# Population Dataset Ingest

In [17]:
import numpy as np
import pandas as pd
import re
import sys
import locale

locale_ingest_str = 'es_ES.UTF-8'
locale.setlocale(locale.LC_ALL, locale_ingest_str)

date_format_ingest_raw = '%d de %B de %Y'
date_format_ingest_std = '%Y-%m-%d'

## Dataset Description

Número de habitantes en España para cada mes desde el inicio de la serie histórica, desagregados por sexo, provincia y edad.

## Raw Dataset Generation

There's no API to retreive the data from INE, so this process must be followed manually:

1. Acceder a página del INE sobre ["Población residente por fecha, sexo y edad"](https://www.ine.es/jaxiT3/Tabla.htm?t=31304).
    
2. En la sección de **Seleccione valores a consulta**:
- Para la variable *Sexo*, seleccionar todos los valores pulsando sobre el icono ![Seleccionar todos](../assets/images/iconoselecciontodos.gif).
- Para la variable *Edad*, seleccionar todos los valores pulsando sobre el icono ![Seleccionar todos](../assets/images/iconoselecciontodos.gif).
- Para la variable *Provincias*, seleccionar todos los valores pulsando sobre el icono ![Seleccionar todos](../assets/images/iconoselecciontodos.gif).
- Para la variable *Periodo*, seleccionar todos los valores pulsando sobre el iconode ![Seleccionar todos](../assets/images/iconoselecciontodos.gif).

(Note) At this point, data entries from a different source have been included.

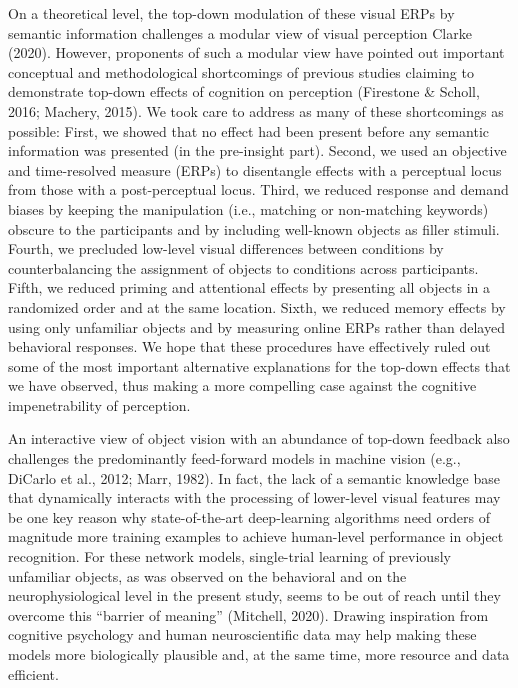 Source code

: \documentclass[
  english,
  doc,12pt,twoside,floatsintext]{apa7}
\begin{document}
On a theoretical level, the top-down modulation of these visual ERPs by semantic information challenges a modular view of visual perception Clarke (2020). However, proponents of such a modular view have pointed out important conceptual and methodological shortcomings of previous studies claiming to demonstrate top-down effects of cognition on perception (Firestone \& Scholl, 2016; Machery, 2015). We took care to address as many of these shortcomings as possible: First, we showed that no effect had been present before any semantic information was presented (in the pre-insight part). Second, we used an objective and time-resolved measure (ERPs) to disentangle effects with a perceptual locus from those with a post-perceptual locus. Third, we reduced response and demand biases by keeping the manipulation (i.e., matching or non-matching keywords) obscure to the participants and by including well-known objects as filler stimuli. Fourth, we precluded low-level visual differences between conditions by counterbalancing the assignment of objects to conditions across participants. Fifth, we reduced priming and attentional effects by presenting all objects in a randomized order and at the same location. Sixth, we reduced memory effects by using only unfamiliar objects and by measuring online ERPs rather than delayed behavioral responses. We hope that these procedures have effectively ruled out some of the most important alternative explanations for the top-down effects that we have observed, thus making a more compelling case against the cognitive impenetrability of perception.

An interactive view of object vision with an abundance of top-down feedback also challenges the predominantly feed-forward models in machine vision (e.g., DiCarlo et al., 2012; Marr, 1982). In fact, the lack of a semantic knowledge base that dynamically interacts with the processing of lower-level visual features may be one key reason why state-of-the-art deep-learning algorithms need orders of magnitude more training examples to achieve human-level performance in object recognition. For these network models, single-trial learning of previously unfamiliar objects, as was observed on the behavioral and on the neurophysiological level in the present study, seems to be out of reach until they overcome this ``barrier of meaning'' (Mitchell, 2020). Drawing inspiration from cognitive psychology and human neuroscientific data may help making these models more biologically plausible and, at the same time, more resource and data efficient.
\end{document}
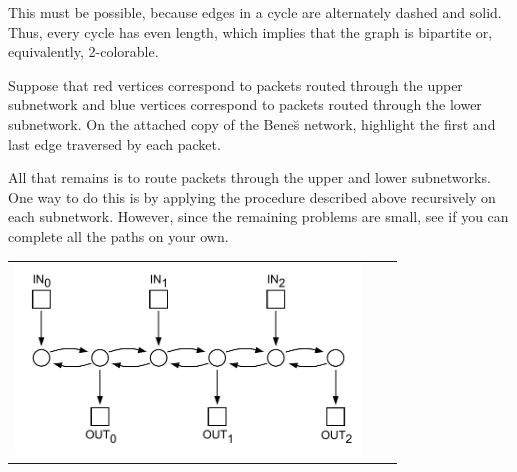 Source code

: \begin{problem}
\begin{solution}

This must be possible, because edges in a cycle are
alternately dashed and solid.  Thus, every cycle has even length,
which implies that the graph is bipartite or, equivalently,
2-colorable.


\end{solution}

\ppart Suppose that red vertices correspond to packets routed through
the upper subnetwork and blue vertices correspond to packets routed
through the lower subnetwork.  On the attached copy of the Bene\u{s}
network, highlight the first and last edge traversed by each packet.

\begin{solution}


\end{solution}

\ppart All that remains is to route packets through the upper and
lower subnetworks.  One way to do this is by applying the procedure
described above recursively on each subnetwork.  However, since the
remaining problems are small, see if you can complete all the paths 
on your own.

\begin{solution}


\end{solution}

\eparts
\end{problem}

\begin{center}
\begin{tabular}{ccc}
\includegraphics[height=2.0in]{figures/MQ_oct31_network}\\
\end{tabular}
\end{center}

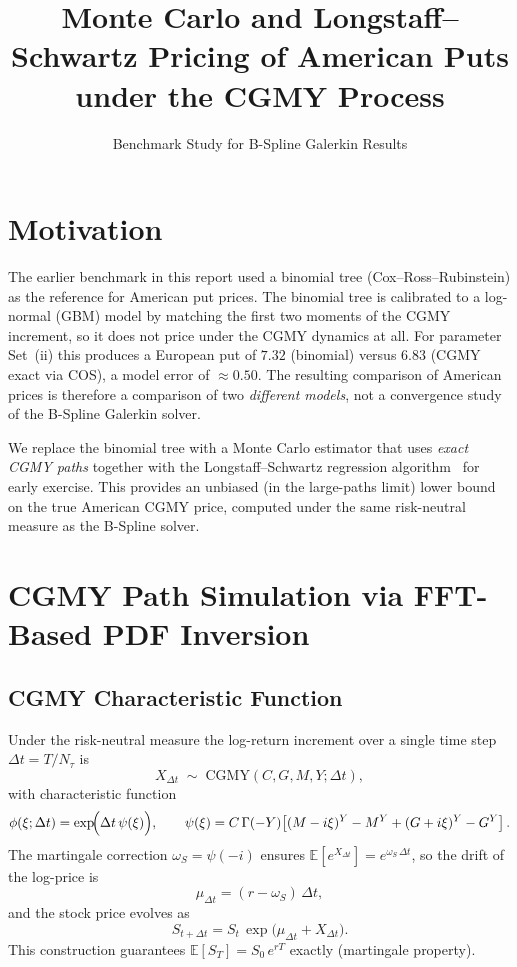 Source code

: \documentclass[11pt,a4paper]{article}
\title{Monte Carlo and Longstaff--Schwartz Pricing of American Puts
       under the CGMY Process}
\author{Benchmark Study for B-Spline Galerkin Results}
\date{}
\newcommand{\E}{\mathbb{E}}
\begin{document}
\maketitle

\section{Motivation}

The earlier benchmark in this report used a binomial tree (Cox--Ross--Rubinstein)
as the reference for American put prices.  The binomial tree is calibrated to a
log-normal (GBM) model by matching the first two moments of the CGMY increment,
so it does not price under the CGMY dynamics at all.  For parameter Set~(ii)
this produces a European put of $7.32$ (binomial) versus $6.83$ (CGMY exact via
COS), a model error of $\approx 0.50$.  The resulting comparison of American
prices is therefore a comparison of two \emph{different models}, not a
convergence study of the B-Spline Galerkin solver.

We replace the binomial tree with a Monte Carlo estimator that uses
\emph{exact CGMY paths} together with the Longstaff--Schwartz regression
algorithm~\cite{LS2001} for early exercise.  This provides an unbiased (in the
large-paths limit) lower bound on the true American CGMY price, computed under
the same risk-neutral measure as the B-Spline solver.

\section{CGMY Path Simulation via FFT-Based PDF Inversion}

\subsection{CGMY Characteristic Function}

Under the risk-neutral measure the log-return increment over a single time step
$\Delta t = T/N_\tau$ is
\[
  X_{\Delta t} \;\sim\; \mathrm{CGMY}(C,G,M,Y;\Delta t),
\]
with characteristic function
\[
  \phi(\xi;\Delta t)
  = \exp\!\Bigl(\Delta t\,\psi(\xi)\Bigr),
  \qquad
  \psi(\xi)
  = C\,\Gamma(-Y)\!\left[(M-i\xi)^Y - M^Y + (G+i\xi)^Y - G^Y\right].
\]
The martingale correction $\omega_S = \psi(-i)$ ensures
$\E[e^{X_{\Delta t}}] = e^{\omega_S\,\Delta t}$, so the drift of the log-price is
\[
  \mu_{\Delta t} = (r - \omega_S)\,\Delta t,
\]
and the stock price evolves as
\[
  S_{t+\Delta t} = S_t\,\exp\!\bigl(\mu_{\Delta t} + X_{\Delta t}\bigr).
\]
This construction guarantees $\E[S_T] = S_0\,e^{rT}$ exactly (martingale
property).
\end{document}
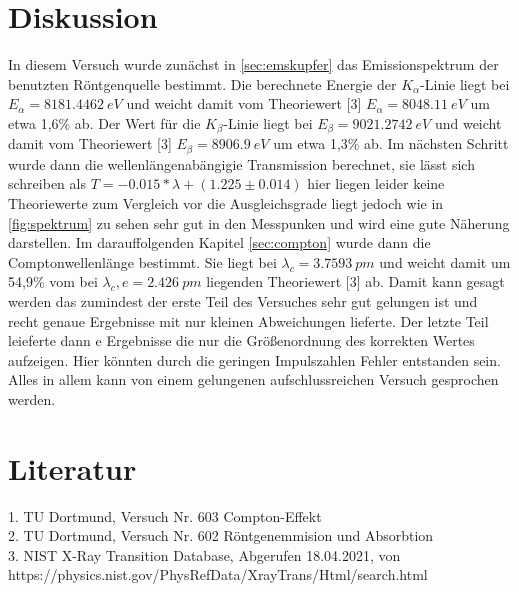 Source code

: \section{Diskussion}
\label{sec:diskussion}
In diesem Versuch wurde zunächst in \autoref{sec:emskupfer} das Emissionspektrum der
benutzten Röntgenquelle bestimmt. Die berechnete Energie der $K_{\alpha}$-Linie liegt bei
$E_{\alpha}=\SI[]{8181.4462}[]{eV}$ und weicht damit vom Theoriewert [3] $E_{\alpha}=\SI[]{8048.11}[]{eV}$
um etwa 1,6\% ab. Der Wert für die $K_{\beta}$-Linie liegt bei $E_{\beta}=\SI[]{9021.2742}[]{eV}$ 
und weicht damit vom Theoriewert [3] $E_{\beta}=\SI[]{8906.9}[]{eV}$ 
um etwa 1,3\% ab. Im nächsten Schritt wurde dann die wellenlängenabängigie Transmission
berechnet, sie lässt sich schreiben als $T=-0.015*\lambda+(1.225 \pm 0.014)$ hier liegen leider
keine Theoriewerte zum Vergleich vor die Ausgleichsgrade liegt jedoch wie in \autoref{fig:spektrum}
zu sehen sehr gut in den Messpunken und wird eine gute Näherung darstellen. Im darauffolgenden Kapitel
\autoref{sec:compton} wurde dann die Comptonwellenlänge bestimmt. Sie liegt bei $\lambda_c=\SI[]{3.7593}[]{pm}$
und weicht damit um 54,9\% vom bei $\lambda_c,e=\SI[]{2.426}[]{pm}$ liegenden Theoriewert [3] ab.
Damit kann gesagt werden das zumindest der erste Teil des Versuches sehr gut gelungen ist und
recht genaue Ergebnisse mit nur kleinen Abweichungen lieferte. Der letzte Teil leieferte dann e
Ergebnisse die nur die Größenordnung des korrekten Wertes aufzeigen. Hier könnten durch die geringen 
Impulszahlen Fehler entstanden sein. Alles in allem kann von einem gelungenen aufschlussreichen 
Versuch gesprochen werden.

\section{Literatur}
1. TU Dortmund, Versuch Nr. 603 Compton-Effekt \\
2. TU Dortmund, Versuch Nr. 602 Röntgenemmision und Absorbtion\\
3. NIST X-Ray Transition Database, Abgerufen 18.04.2021, von https://physics.nist.gov/PhysRefData/XrayTrans/Html/search.html \\ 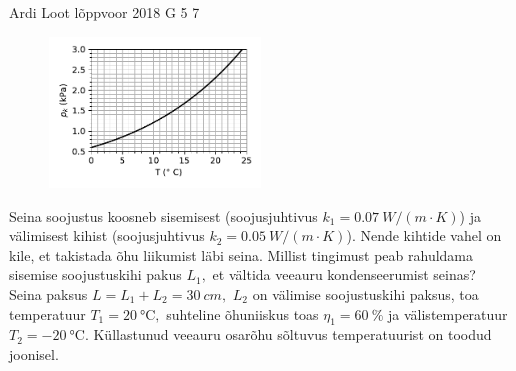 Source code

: \documentclass[11pt]{article}
\begin{document}
{{
\fi
}

{Ardi Loot} %
{lõppvoor} %
{2018} %
{G 5} %
{7} %
{
\ifStatement
\begin{figure}
\vspace{-30pt}
\begin{center}
\includegraphics[width=0.5\textwidth]{2018-v3g-05-kullastunud-aur}
\par\end{center} 
\end{figure}

Seina soojustus koosneb sisemisest (soojusjuhtivus $k_{1}=\SI{0.07}{W/\left(m\cdot K\right)}$)
ja välimisest kihist (soojusjuhtivus $k_{2}=\SI{0.05}{W/\left(m\cdot K\right)}$).
Nende kihtide vahel on kile, et takistada õhu liikumist läbi seina.
Millist tingimust peab rahuldama sisemise soojustuskihi pakus $L_{1},$
et vältida veeauru kondenseerumist seinas? Seina paksus $L=L_{1}+L_{2}=\SI{30}{cm},$
$L_{2}$ on välimise soojustuskihi paksus, toa temperatuur $T_{1}=\SI{20}{\celsius},$
suhteline õhuniiskus toas $\eta_{1}=\SI{60}{\percent}$ ja välistemperatuur
$T_{2}=\SI{-20}{\celsius}.$ Küllastunud veeauru osarõhu sõltuvus
temperatuurist on toodud joonisel.

}}
\end{document}
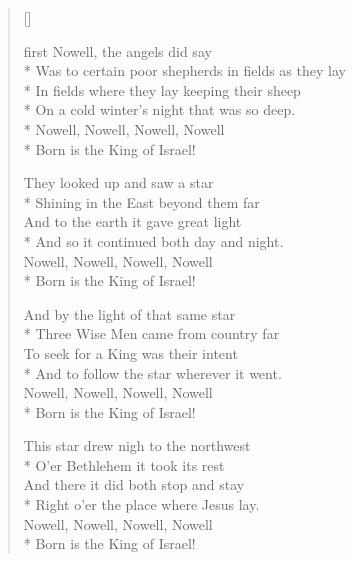 \newHymn


\begin{verse}[\versewidth]

\begin{patverse}
 first Nowell, the angels did say\\*
Was to certain poor shepherds in fields as they lay\\*
   In fields where they lay keeping their sheep\\*
    On a cold winter's night that was so deep.\\*
              Nowell, Nowell, Nowell, Nowell\\*
            Born is the King of Israel!
\end{patverse}

\begin{patverse}
They looked up and saw a star\\*
        Shining in the East beyond them far\\
       And to the earth it gave great light\\*
      And so it continued both day and night.\\
              Nowell, Nowell, Nowell, Nowell\\*
            Born is the King of Israel!
\end{patverse}

\begin{patverse}
And by the light of that same star\\*
       Three Wise Men came from country far\\
        To seek for a King was their intent\\*
     And to follow the star wherever it went.\\
              Nowell, Nowell, Nowell, Nowell\\*
            Born is the King of Israel!
\end{patverse}

\begin{patverse}
This star drew nigh to the northwest\\*
          O'er Bethlehem it took its rest\\
	  And there it did both stop and stay\\*
       Right o'er the place where Jesus lay.\\
              Nowell, Nowell, Nowell, Nowell\\*
            Born is the King of Israel!
\end{patverse}


\end{verse}
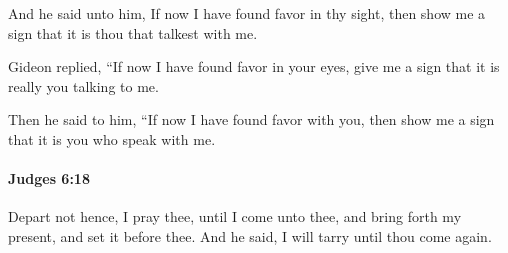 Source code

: 			\begin{versebox}
					\item[BHS] 
					\item[ASV] And he said unto him, If now I have found favor in thy sight, then show me a sign that it is thou that talkest with me.
					\item[NIV] Gideon replied, “If now I have found favor in your eyes, give me a sign that it is really you talking to me.
					\item[NRSV] Then he said to him, “If now I have found favor with you, then show me a sign that it is you who speak with me.
			\end{versebox}

		\paragraph{Judges 6:18} %
			\label{JUDGES-6-18}

			Depart not hence, I pray thee, until I come unto thee, and bring forth my present, and set it before thee. And he said, I will tarry until thou come again.


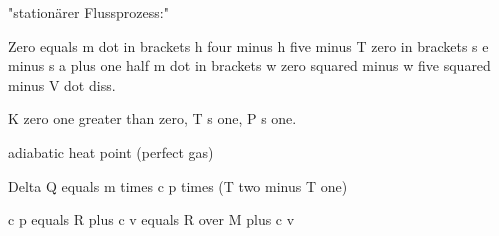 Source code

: "stationärer Flussprozess:"

Zero equals m dot in brackets h four minus h five minus T zero in brackets s e minus s a plus one half m dot in brackets w zero squared minus w five squared minus V dot diss.

K zero one greater than zero, T s one, P s one.

adiabatic heat point (perfect gas)

Delta Q equals m times c p times (T two minus T one) 

c p equals R plus c v equals R over M plus c v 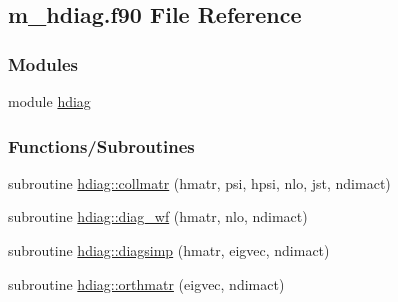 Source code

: \hypertarget{m__hdiag_8f90}{}\subsection{m\+\_\+hdiag.\+f90 File Reference}
\label{m__hdiag_8f90}
\subsubsection*{Modules}
\begin{DoxyCompactItemize}
\item 
module \hyperlink{namespacehdiag}{hdiag}
\end{DoxyCompactItemize}
\subsubsection*{Functions/\+Subroutines}
\begin{DoxyCompactItemize}
\item 
subroutine \hyperlink{namespacehdiag_addc0f6fc45f024942200d5d43952d826}{hdiag\+::collmatr} (hmatr, psi, hpsi, nlo, jst, ndimact)
\item 
subroutine \hyperlink{namespacehdiag_a686c74e464010b042c406ad96071fb1f}{hdiag\+::diag\+\_\+wf} (hmatr, nlo, ndimact)
\item 
subroutine \hyperlink{namespacehdiag_a3fade7324d352268d921c210b737f24c}{hdiag\+::diagsimp} (hmatr, eigvec, ndimact)
\item 
subroutine \hyperlink{namespacehdiag_acb0ddf6570d89c3fdc90e6aac52ce890}{hdiag\+::orthmatr} (eigvec, ndimact)
\end{DoxyCompactItemize}
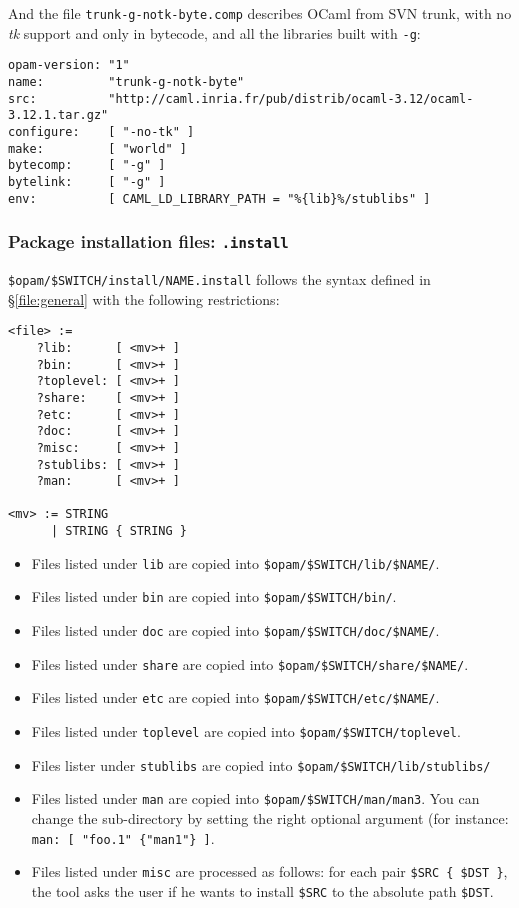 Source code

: \documentclass[a4paper,10pt]{article}
\begin{document}
And the file {\tt trunk-g-notk-byte.comp} describes OCaml from SVN
trunk, with no {\em tk} support and only in bytecode, and all the
libraries built with {\tt -g}:

\begin{verbatim}
opam-version: "1"
name:         "trunk-g-notk-byte"
src:          "http://caml.inria.fr/pub/distrib/ocaml-3.12/ocaml-3.12.1.tar.gz"
configure:    [ "-no-tk" ]
make:         [ "world" ]
bytecomp:     [ "-g" ]
bytelink:     [ "-g" ]
env:          [ CAML_LD_LIBRARY_PATH = "%{lib}%/stublibs" ]
\end{verbatim}


\subsubsection{Package installation files: {\tt *.install}}
\label{file:install}

\verb+$opam/$SWITCH/install/NAME.install+ follows the syntax defined
in \S\ref{file:general} with the following restrictions:

{\small
\begin{Verbatim}[frame=single]
<file> :=
    ?lib:      [ <mv>+ ]
    ?bin:      [ <mv>+ ]
    ?toplevel: [ <mv>+ ]
    ?share:    [ <mv>+ ]
    ?etc:      [ <mv>+ ]
    ?doc:      [ <mv>+ ]
    ?misc:     [ <mv>+ ]
    ?stublibs: [ <mv>+ ]
    ?man:      [ <mv>+ ]

<mv> := STRING
      | STRING { STRING }
\end{Verbatim}
}

\begin{itemize}
\item Files listed under {\tt lib} are copied into \verb+$opam/$SWITCH/lib/$NAME/+.
\item Files listed under {\tt bin} are copied into \verb+$opam/$SWITCH/bin/+.
\item Files listed under {\tt doc} are copied into \verb+$opam/$SWITCH/doc/$NAME/+.
\item Files listed under {\tt share} are copied into \verb+$opam/$SWITCH/share/$NAME/+.
\item Files listed under {\tt etc} are copied into \verb+$opam/$SWITCH/etc/$NAME/+.
\item Files listed under {\tt toplevel} are copied into \verb+$opam/$SWITCH/toplevel+.
\item Files lister under {\tt stublibs} are copied into \verb+$opam/$SWITCH/lib/stublibs/+
\item Files listed under {\tt man} are copied into
  \verb+$opam/$SWITCH/man/man3+. You can change the sub-directory by setting
  the right optional argument (for instance:
  \verb+man: [ "foo.1" {"man1"} ]+.
\item Files listed under {\tt misc} are processed as follows:
  for each pair \verb+$SRC { $DST }+, the tool asks the user if
  he wants to install \verb+$SRC+ to the absolute path \verb+$DST+.
\end{itemize}
\end{document}

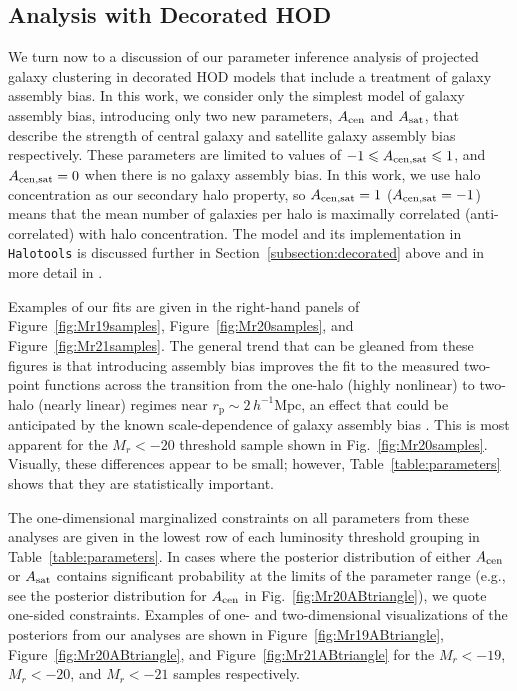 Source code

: \documentclass[usenatbib,usegraphicx,letterpaper]{mn2e}
\newcommand{\rp}{r_{\mathrm{p}}}
\begin{document}
\subsection{Analysis with Decorated HOD}
\label{subsection:ab}


We turn now to a discussion of our parameter inference analysis of projected galaxy clustering
in decorated HOD models that include a treatment of galaxy assembly bias. In this work,
we consider only the simplest model of galaxy assembly bias, introducing only two new
parameters, $A_{\rm cen}$ and $A_{\rm sat}$, that describe the strength of central galaxy
and satellite galaxy assembly bias respectively. These parameters are limited to values
of $-1 \le A_{\rm cen,sat} \le 1$, and $A_{\rm cen,sat}=0$ when there is no galaxy assembly bias.
In this work, we use halo concentration as our secondary halo property, so $A_{\rm cen,sat}=1$
($A_{\rm cen,sat}=-1$) means that the mean number of galaxies per halo is maximally
correlated (anti-correlated) with halo concentration. The model and its implementation
in {\tt Halotools} is discussed further in Section~\ref{subsection:decorated} above 
and in more detail in \citet{hearin_etal16}.


Examples of our fits are given in the right-hand panels of Figure~\ref{fig:Mr19samples},
Figure~\ref{fig:Mr20samples}, and Figure~\ref{fig:Mr21samples}. The general trend that
can be gleaned from these figures is that introducing assembly bias improves the fit to
the measured two-point functions across the
transition from the one-halo (highly nonlinear) to two-halo (nearly linear) regimes near 
$\rp \sim 2\, h^{-1}{\mathrm{Mpc}}$, an effect that could be anticipated by the known 
scale-dependence of galaxy assembly bias \citep{sunayama_etal16}. 
This is most apparent for the $M_r < -20$ threshold sample shown in Fig.~\ref{fig:Mr20samples}.
Visually, these differences appear to be small; however, Table~\ref{table:parameters} shows that
they are statistically important.


The one-dimensional marginalized constraints on all parameters from
these analyses are given in the lowest row of each luminosity
threshold grouping in Table~\ref{table:parameters}.  In cases where
the posterior distribution of either $A_{\rm cen}$ or $A_{\rm sat}$ contains significant 
probability at the limits of the parameter range (e.g., see the posterior distribution for
$A_{\rm cen}$ in Fig.~\ref{fig:Mr20ABtriangle}), we quote one-sided 
constraints.  Examples of one- and
two-dimensional visualizations of the posteriors from our analyses are
shown in Figure~\ref{fig:Mr19ABtriangle},
Figure~\ref{fig:Mr20ABtriangle}, and Figure~\ref{fig:Mr21ABtriangle}
for the $M_r<-19$, $M_r<-20$, and $M_r<-21$ samples respectively.
\end{document}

3. Pulsar sobre el icono ![Descargar](../assets/images/descargar_borde_24x24.gif) y seleccionar la opción *CSV: separado por ;*.

4. Una vez descargado el fichero con el dataset Raw, renombrar el fichero como `Population.csv` y situarlo en el subdirectorio `data/raw`.

## Standard Dataset Generation

Leemos el dataset RAW.

In [2]:
# Columns names for renaming.
column_names = ['sex_str', 'age_str', 'province_str', 'date_str', 'total_str']

# Raw Datased load.
df_population = pd.read_csv('....//data/raw/Population.csv', encoding = 'utf-8', sep = ';', header = 0, names = column_names, quotechar = "\"", na_filter = False, low_memory = False)

In [3]:
df_population.head()

Unnamed: 0,sex_str,age_str,province_str,date_str,total_str
0,Ambos sexos,Total,Total Nacional,1 de julio de 2019,47.100.396
1,Ambos sexos,Total,Total Nacional,1 de enero de 2019,46.937.060
2,Ambos sexos,Total,Total Nacional,1 de julio de 2018,46.728.814
3,Ambos sexos,Total,Total Nacional,1 de enero de 2018,46.658.447
4,Ambos sexos,Total,Total Nacional,1 de julio de 2017,46.532.869


In [4]:
# Detete from dataset rows with total values for every variable column.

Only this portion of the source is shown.